Problem: Every line with the string "layer" should be copied from the data.

Items listed in a dataset:
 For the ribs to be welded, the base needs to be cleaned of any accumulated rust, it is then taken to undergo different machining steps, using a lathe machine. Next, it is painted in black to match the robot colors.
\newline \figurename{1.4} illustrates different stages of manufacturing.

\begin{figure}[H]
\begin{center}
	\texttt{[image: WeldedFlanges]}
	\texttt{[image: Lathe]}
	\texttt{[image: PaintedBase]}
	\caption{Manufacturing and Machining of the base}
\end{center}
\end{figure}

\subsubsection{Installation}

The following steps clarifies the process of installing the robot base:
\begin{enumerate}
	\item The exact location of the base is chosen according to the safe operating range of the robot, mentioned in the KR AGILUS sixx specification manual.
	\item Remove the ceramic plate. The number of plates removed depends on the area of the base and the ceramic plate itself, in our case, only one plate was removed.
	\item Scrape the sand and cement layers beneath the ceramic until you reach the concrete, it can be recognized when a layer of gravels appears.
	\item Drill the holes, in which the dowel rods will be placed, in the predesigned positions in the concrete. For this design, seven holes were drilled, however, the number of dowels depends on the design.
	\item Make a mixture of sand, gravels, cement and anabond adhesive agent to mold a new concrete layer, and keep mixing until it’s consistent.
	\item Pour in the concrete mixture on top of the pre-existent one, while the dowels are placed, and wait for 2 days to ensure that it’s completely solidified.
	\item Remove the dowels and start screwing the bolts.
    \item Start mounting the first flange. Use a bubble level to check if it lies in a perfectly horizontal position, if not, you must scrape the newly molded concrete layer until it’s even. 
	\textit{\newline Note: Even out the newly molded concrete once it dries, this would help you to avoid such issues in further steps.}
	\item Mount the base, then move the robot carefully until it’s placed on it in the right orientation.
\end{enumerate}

Exercise solution:
	\item Scrape the sand and cement layers beneath the ceramic until you reach the concrete, it can be recognized when a layer of gravels appears.
	\item Make a mixture of sand, gravels, cement and anabond adhesive agent to mold a new concrete layer, and keep mixing until it’s consistent.
    \item Start mounting the first flange. Use a bubble level to check if it lies in a perfectly horizontal position, if not, you must scrape the newly molded concrete layer until it’s even. 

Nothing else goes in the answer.